START Provided entries

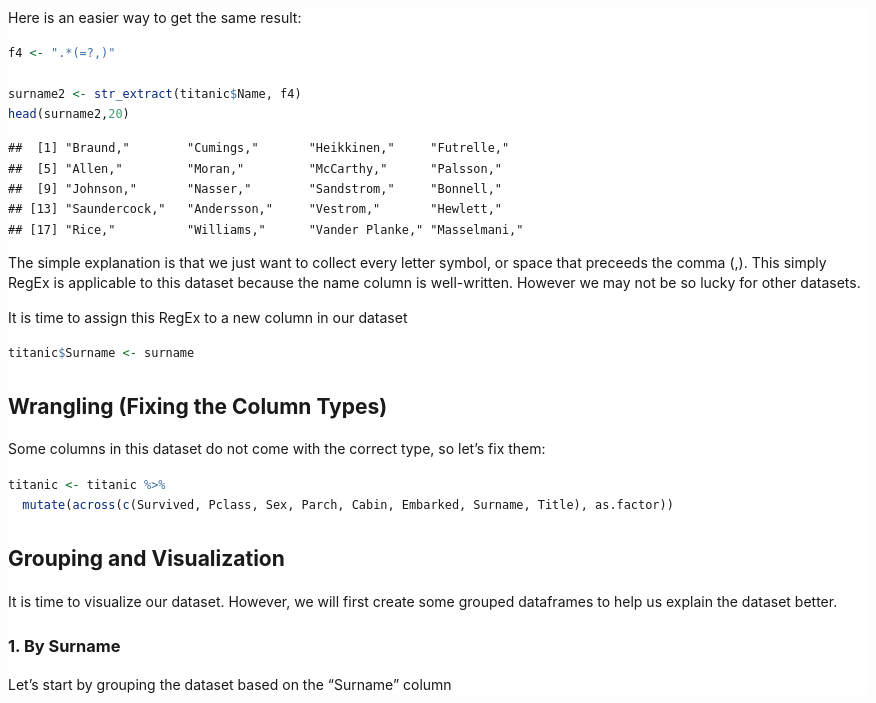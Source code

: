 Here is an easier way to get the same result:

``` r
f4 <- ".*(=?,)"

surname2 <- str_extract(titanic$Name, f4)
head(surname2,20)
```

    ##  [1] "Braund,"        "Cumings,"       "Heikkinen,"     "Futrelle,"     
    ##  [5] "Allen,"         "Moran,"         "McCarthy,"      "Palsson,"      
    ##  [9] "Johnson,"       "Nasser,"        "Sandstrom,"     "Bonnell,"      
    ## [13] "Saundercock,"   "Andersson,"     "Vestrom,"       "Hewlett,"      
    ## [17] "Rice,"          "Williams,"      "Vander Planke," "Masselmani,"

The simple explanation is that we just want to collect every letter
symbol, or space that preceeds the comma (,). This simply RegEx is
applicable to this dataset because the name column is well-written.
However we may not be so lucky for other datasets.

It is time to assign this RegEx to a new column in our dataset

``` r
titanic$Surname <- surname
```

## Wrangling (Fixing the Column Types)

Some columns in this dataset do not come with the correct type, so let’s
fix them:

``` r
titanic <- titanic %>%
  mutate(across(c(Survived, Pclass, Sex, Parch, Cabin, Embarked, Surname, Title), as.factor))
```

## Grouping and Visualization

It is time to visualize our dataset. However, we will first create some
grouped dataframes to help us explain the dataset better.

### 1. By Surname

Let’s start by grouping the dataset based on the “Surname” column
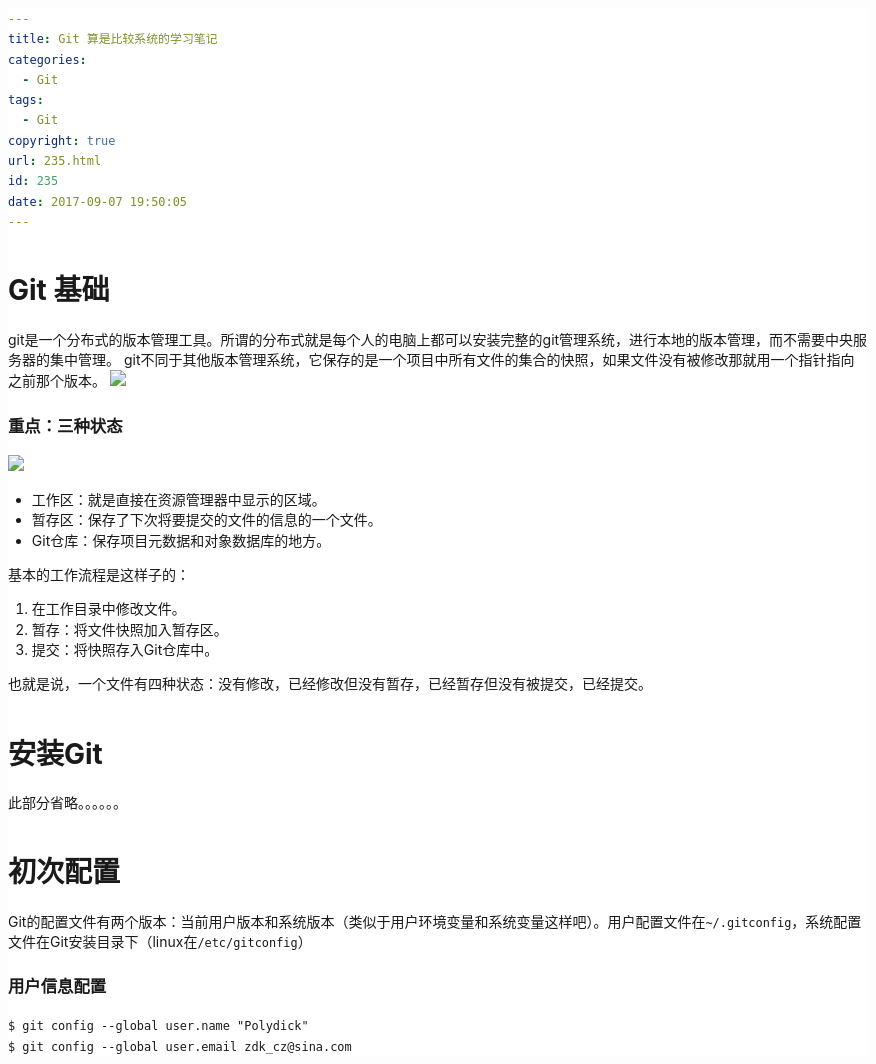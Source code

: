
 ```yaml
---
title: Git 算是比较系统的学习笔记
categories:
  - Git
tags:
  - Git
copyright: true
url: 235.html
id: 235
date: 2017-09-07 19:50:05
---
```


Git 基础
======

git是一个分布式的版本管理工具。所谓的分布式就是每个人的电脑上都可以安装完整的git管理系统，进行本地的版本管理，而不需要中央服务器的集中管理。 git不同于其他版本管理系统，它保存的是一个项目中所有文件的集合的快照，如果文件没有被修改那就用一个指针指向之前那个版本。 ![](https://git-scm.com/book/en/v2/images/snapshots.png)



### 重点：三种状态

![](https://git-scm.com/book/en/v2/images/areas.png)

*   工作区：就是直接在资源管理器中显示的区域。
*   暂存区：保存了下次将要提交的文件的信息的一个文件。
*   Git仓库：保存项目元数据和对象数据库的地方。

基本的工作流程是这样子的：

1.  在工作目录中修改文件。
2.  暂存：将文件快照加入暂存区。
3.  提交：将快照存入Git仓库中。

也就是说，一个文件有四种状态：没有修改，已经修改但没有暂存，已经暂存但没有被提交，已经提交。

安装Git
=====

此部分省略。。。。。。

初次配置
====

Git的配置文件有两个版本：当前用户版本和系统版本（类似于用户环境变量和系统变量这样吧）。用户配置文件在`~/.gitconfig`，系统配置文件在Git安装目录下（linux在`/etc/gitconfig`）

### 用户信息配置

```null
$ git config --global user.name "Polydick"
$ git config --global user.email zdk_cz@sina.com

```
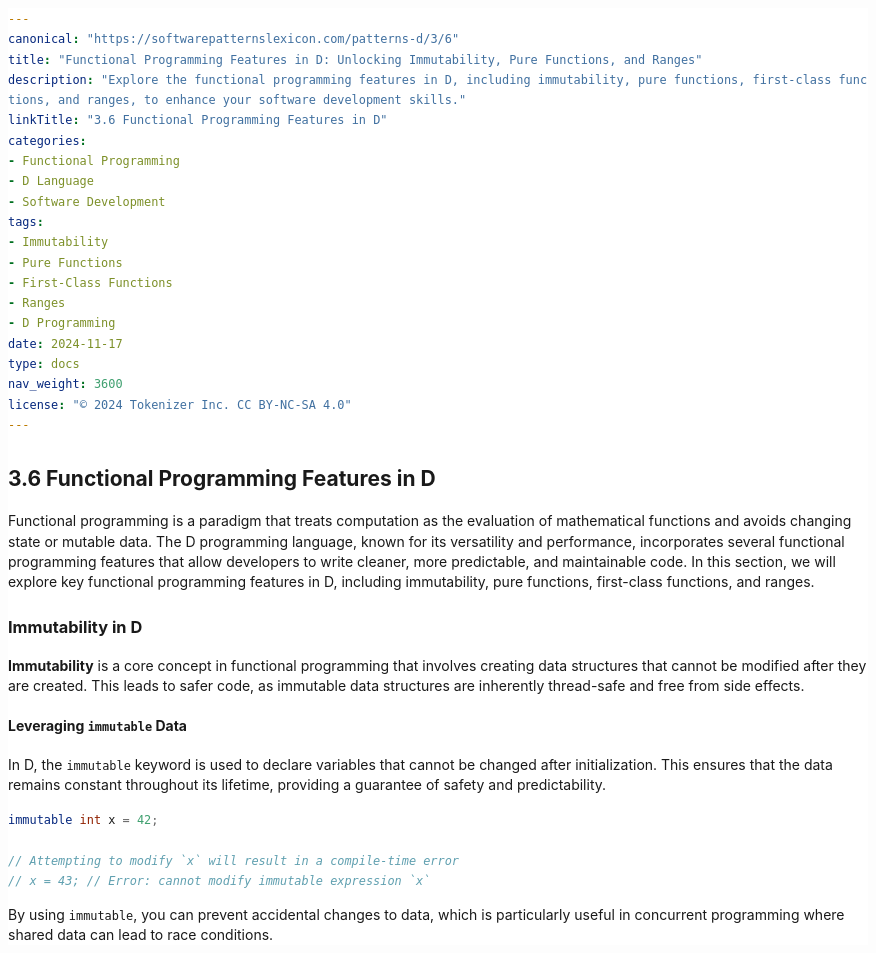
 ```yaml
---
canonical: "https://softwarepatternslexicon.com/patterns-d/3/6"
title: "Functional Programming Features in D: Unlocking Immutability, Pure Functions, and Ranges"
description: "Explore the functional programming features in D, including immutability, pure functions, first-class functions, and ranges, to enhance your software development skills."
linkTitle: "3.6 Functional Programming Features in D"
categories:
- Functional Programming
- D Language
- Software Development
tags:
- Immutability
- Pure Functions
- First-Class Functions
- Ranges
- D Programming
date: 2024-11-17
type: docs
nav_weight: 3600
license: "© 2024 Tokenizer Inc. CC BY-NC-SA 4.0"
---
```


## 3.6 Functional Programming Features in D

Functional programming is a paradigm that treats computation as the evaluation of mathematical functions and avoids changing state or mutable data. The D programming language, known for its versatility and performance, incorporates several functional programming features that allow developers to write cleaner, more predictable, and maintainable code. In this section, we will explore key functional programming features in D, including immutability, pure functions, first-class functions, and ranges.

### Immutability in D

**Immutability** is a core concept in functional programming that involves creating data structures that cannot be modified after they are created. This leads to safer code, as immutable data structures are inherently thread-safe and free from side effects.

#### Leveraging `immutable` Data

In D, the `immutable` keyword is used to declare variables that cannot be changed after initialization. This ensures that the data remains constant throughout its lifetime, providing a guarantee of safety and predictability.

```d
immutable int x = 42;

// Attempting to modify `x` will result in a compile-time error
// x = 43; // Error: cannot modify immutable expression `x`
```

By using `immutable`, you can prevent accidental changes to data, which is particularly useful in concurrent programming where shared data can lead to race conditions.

END Provided entries

# Work to complete
Look through the entries above and report each line where the string "However" occurs.

# Final answer
However we may not be so lucky for other datasets.
It is time to visualize our dataset. However, we will first create some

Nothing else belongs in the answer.